Role of IFN‐γ in an experimental murine model of West Nile virus‐induced seizures

Seizures are a major complication of viral encephalitis. However, the mechanisms of seizure‐associated neuronal dysfunction remain poorly understood. We report that intranasal inoculation with West Nile virus (WNV) (Sarafend) causes limbic seizures in C57BL/6 mice, but not in interferon (IFN)‐γ‐deficient (IFN‐γ −/− ) mice. Both strains showed similar levels of virus in the brain, as well as similar concentrations of the cytokines, tumor necrosis factor and interleukin‐6, both of which can alter neuronal excitability.

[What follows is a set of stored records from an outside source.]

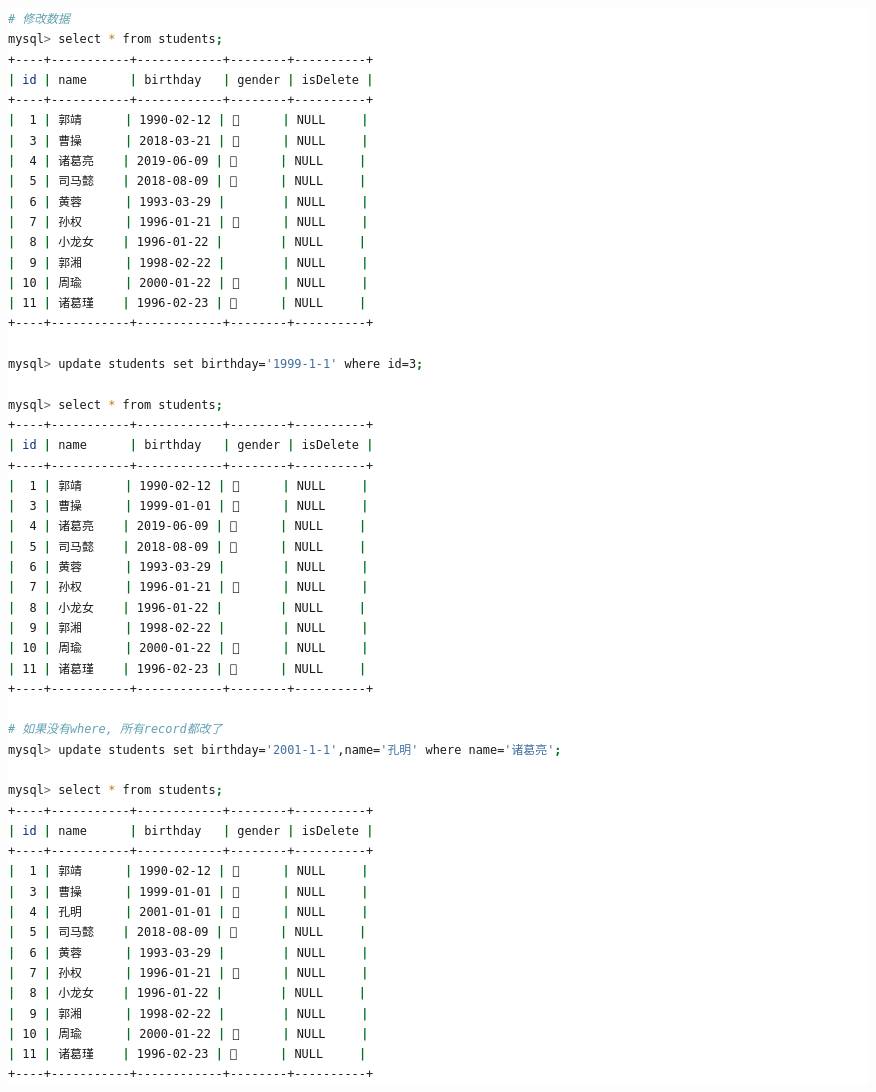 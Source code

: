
 ```bash
# 修改数据
mysql> select * from students;
+----+-----------+------------+--------+----------+
| id | name      | birthday   | gender | isDelete |
+----+-----------+------------+--------+----------+
|  1 | 郭靖      | 1990-02-12 |       | NULL     |
|  3 | 曹操      | 2018-03-21 |       | NULL     |
|  4 | 诸葛亮    | 2019-06-09 |       | NULL     |
|  5 | 司马懿    | 2018-08-09 |       | NULL     |
|  6 | 黄蓉      | 1993-03-29 |        | NULL     |
|  7 | 孙权      | 1996-01-21 |       | NULL     |
|  8 | 小龙女    | 1996-01-22 |        | NULL     |
|  9 | 郭湘      | 1998-02-22 |        | NULL     |
| 10 | 周瑜      | 2000-01-22 |       | NULL     |
| 11 | 诸葛瑾    | 1996-02-23 |       | NULL     |
+----+-----------+------------+--------+----------+

mysql> update students set birthday='1999-1-1' where id=3;

mysql> select * from students;
+----+-----------+------------+--------+----------+
| id | name      | birthday   | gender | isDelete |
+----+-----------+------------+--------+----------+
|  1 | 郭靖      | 1990-02-12 |       | NULL     |
|  3 | 曹操      | 1999-01-01 |       | NULL     |
|  4 | 诸葛亮    | 2019-06-09 |       | NULL     |
|  5 | 司马懿    | 2018-08-09 |       | NULL     |
|  6 | 黄蓉      | 1993-03-29 |        | NULL     |
|  7 | 孙权      | 1996-01-21 |       | NULL     |
|  8 | 小龙女    | 1996-01-22 |        | NULL     |
|  9 | 郭湘      | 1998-02-22 |        | NULL     |
| 10 | 周瑜      | 2000-01-22 |       | NULL     |
| 11 | 诸葛瑾    | 1996-02-23 |       | NULL     |
+----+-----------+------------+--------+----------+

# 如果没有where, 所有record都改了
mysql> update students set birthday='2001-1-1',name='孔明' where name='诸葛亮';

mysql> select * from students;
+----+-----------+------------+--------+----------+
| id | name      | birthday   | gender | isDelete |
+----+-----------+------------+--------+----------+
|  1 | 郭靖      | 1990-02-12 |       | NULL     |
|  3 | 曹操      | 1999-01-01 |       | NULL     |
|  4 | 孔明      | 2001-01-01 |       | NULL     |
|  5 | 司马懿    | 2018-08-09 |       | NULL     |
|  6 | 黄蓉      | 1993-03-29 |        | NULL     |
|  7 | 孙权      | 1996-01-21 |       | NULL     |
|  8 | 小龙女    | 1996-01-22 |        | NULL     |
|  9 | 郭湘      | 1998-02-22 |        | NULL     |
| 10 | 周瑜      | 2000-01-22 |       | NULL     |
| 11 | 诸葛瑾    | 1996-02-23 |       | NULL     |
+----+-----------+------------+--------+----------+
```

Experiments in chimeric IFN‐γ −/− mice reconstituted with IFN‐γ‐producing leukocytes showed that IFN‐γ is not required during central nervous system infection for limbic seizure development, suggesting a role for IFN‐γ in the developing brain. This was supported responses to pentylenetetrazole, kainic acid (KA), and N ‐methyl‐ d ‐aspartate (NMDA). Both strains of mice exhibited similar behavior after pentylenetetrazole challenge. However, while NMDA and KA treatment resulted in characteristic seizures in C57BL/6 mice, these responses were diminished (NMDA treatment) or absent (KA treatment) in IFN‐γ −/− mice. Furthermore, NMDA‐receptor blockade with MK‐801 in WNV‐infected C57BL/6 mice abrogated seizures and prolonged survival. Our data show that IFN‐γ plays an important role in the development of the excitatory seizure pathways in the brain and that these cascades become pathogenic in encephalitic WNV infection.